Dataset excerpts:
******
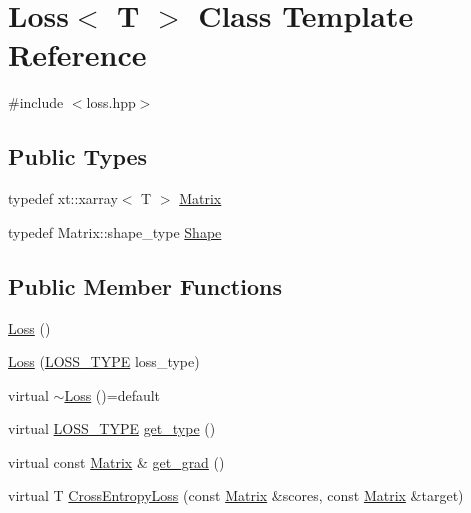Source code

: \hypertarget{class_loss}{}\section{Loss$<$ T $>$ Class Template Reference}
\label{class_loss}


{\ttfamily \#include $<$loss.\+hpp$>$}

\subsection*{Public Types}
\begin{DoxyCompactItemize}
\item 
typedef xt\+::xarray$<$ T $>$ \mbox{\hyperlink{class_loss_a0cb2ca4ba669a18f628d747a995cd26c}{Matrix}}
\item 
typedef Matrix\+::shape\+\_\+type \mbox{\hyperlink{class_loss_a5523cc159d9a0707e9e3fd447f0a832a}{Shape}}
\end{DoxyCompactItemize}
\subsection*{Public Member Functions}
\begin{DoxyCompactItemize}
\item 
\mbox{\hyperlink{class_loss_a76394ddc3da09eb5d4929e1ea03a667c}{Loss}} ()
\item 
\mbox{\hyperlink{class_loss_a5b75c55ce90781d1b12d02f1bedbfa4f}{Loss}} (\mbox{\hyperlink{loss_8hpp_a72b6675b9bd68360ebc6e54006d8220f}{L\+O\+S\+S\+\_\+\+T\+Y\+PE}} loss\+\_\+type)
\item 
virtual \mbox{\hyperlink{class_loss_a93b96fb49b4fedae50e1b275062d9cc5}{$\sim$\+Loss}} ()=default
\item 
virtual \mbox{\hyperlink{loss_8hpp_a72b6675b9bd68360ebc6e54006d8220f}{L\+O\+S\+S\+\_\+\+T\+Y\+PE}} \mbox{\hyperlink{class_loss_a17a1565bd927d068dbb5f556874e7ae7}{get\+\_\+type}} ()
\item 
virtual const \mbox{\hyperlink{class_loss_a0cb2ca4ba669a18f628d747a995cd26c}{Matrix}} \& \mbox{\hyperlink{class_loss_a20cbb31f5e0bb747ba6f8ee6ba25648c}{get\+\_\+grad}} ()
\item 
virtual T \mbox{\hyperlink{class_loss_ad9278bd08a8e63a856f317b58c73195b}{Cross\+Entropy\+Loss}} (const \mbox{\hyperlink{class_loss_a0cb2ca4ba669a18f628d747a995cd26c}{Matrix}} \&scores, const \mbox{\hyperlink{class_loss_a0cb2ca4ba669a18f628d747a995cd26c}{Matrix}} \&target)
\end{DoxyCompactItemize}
******
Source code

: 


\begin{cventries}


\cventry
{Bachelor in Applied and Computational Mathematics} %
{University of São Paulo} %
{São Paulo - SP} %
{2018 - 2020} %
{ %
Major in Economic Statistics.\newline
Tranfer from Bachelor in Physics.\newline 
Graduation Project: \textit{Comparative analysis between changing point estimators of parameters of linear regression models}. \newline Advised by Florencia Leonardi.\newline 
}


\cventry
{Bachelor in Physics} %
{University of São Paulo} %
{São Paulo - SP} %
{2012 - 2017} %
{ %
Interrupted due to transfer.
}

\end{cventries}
******
DIRECTIONS FOR THIS TASK: Filter the entries and copy out every line with the word "typedef".

REPLY TO THE EXERCISE:
typedef xt\+::xarray$<$ T $>$ \mbox{\hyperlink{class_loss_a0cb2ca4ba669a18f628d747a995cd26c}{Matrix}}
typedef Matrix\+::shape\+\_\+type \mbox{\hyperlink{class_loss_a5523cc159d9a0707e9e3fd447f0a832a}{Shape}}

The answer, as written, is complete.